**Prompt:** Tally the lines of the data that include the word "MacOS". Only the number is to be returned.

**Dataset records:**

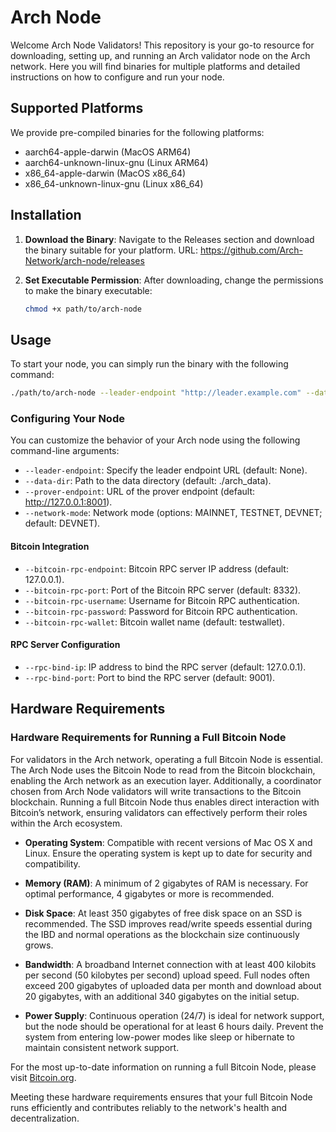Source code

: # Arch Node

Welcome Arch Node Validators! This repository is your go-to resource for downloading, setting up, and running an Arch validator node on the Arch network. Here you will find binaries for multiple platforms and detailed instructions on how to configure and run your node.

## Supported Platforms

We provide pre-compiled binaries for the following platforms:

- aarch64-apple-darwin (MacOS ARM64)
- aarch64-unknown-linux-gnu (Linux ARM64)
- x86_64-apple-darwin (MacOS x86_64)
- x86_64-unknown-linux-gnu (Linux x86_64)

## Installation

1. **Download the Binary**: Navigate to the Releases section and download the binary suitable for your platform.
   URL: https://github.com/Arch-Network/arch-node/releases

2. **Set Executable Permission**: After downloading, change the permissions to make the binary executable:
   ```bash
   chmod +x path/to/arch-node
   ```

## Usage

To start your node, you can simply run the binary with the following command:
```bash
./path/to/arch-node --leader-endpoint "http://leader.example.com" --data-dir "/custom/arch_data" --prover-endpoint "http://custom.prover:8001" --network-mode TESTNET --bitcoin-rpc-endpoint "192.168.1.100" --bitcoin-rpc-port 18332 --bitcoin-rpc-username "user" --bitcoin-rpc-password "pass" --bitcoin-rpc-wallet "mywallet"
```

### Configuring Your Node

You can customize the behavior of your Arch node using the following command-line arguments:

- ```--leader-endpoint```: Specify the leader endpoint URL (default: None).
- ```--data-dir```: Path to the data directory (default: ./arch_data).
- ```--prover-endpoint```: URL of the prover endpoint (default: http://127.0.0.1:8001).
- ```--network-mode```: Network mode (options: MAINNET, TESTNET, DEVNET; default: DEVNET).

#### Bitcoin Integration

- ```--bitcoin-rpc-endpoint```: Bitcoin RPC server IP address (default: 127.0.0.1).
- ```--bitcoin-rpc-port```: Port of the Bitcoin RPC server (default: 8332).
- ```--bitcoin-rpc-username```: Username for Bitcoin RPC authentication.
- ```--bitcoin-rpc-password```: Password for Bitcoin RPC authentication.
- ```--bitcoin-rpc-wallet```: Bitcoin wallet name (default: testwallet).

#### RPC Server Configuration

- ```--rpc-bind-ip```: IP address to bind the RPC server (default: 127.0.0.1).
- ```--rpc-bind-port```: Port to bind the RPC server (default: 9001).

## Hardware Requirements
### Hardware Requirements for Running a Full Bitcoin Node

For validators in the Arch network, operating a full Bitcoin Node is essential. The Arch Node uses the Bitcoin Node to read from the Bitcoin blockchain, enabling the Arch network as an execution layer. Additionally, a coordinator chosen from Arch Node validators will write transactions to the Bitcoin blockchain. Running a full Bitcoin Node thus enables direct interaction with Bitcoin’s network, ensuring validators can effectively perform their roles within the Arch ecosystem.

- **Operating System**: Compatible with recent versions of Mac OS X and Linux. Ensure the operating system is kept up to date for security and compatibility.

- **Memory (RAM)**: A minimum of 2 gigabytes of RAM is necessary. For optimal performance, 4 gigabytes or more is recommended.

- **Disk Space**: At least 350 gigabytes of free disk space on an SSD is recommended. The SSD improves read/write speeds essential during the IBD and normal operations as the blockchain size continuously grows.

- **Bandwidth**: A broadband Internet connection with at least 400 kilobits per second (50 kilobytes per second) upload speed. Full nodes often exceed 200 gigabytes of uploaded data per month and download about 20 gigabytes, with an additional 340 gigabytes on the initial setup.

- **Power Supply**: Continuous operation (24/7) is ideal for network support, but the node should be operational for at least 6 hours daily. Prevent the system from entering low-power modes like sleep or hibernate to maintain consistent network support.

For the most up-to-date information on running a full Bitcoin Node, please visit [Bitcoin.org](https://bitcoin.org/en/full-node).

Meeting these hardware requirements ensures that your full Bitcoin Node runs efficiently and contributes reliably to the network's health and decentralization.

**Answer space:** 2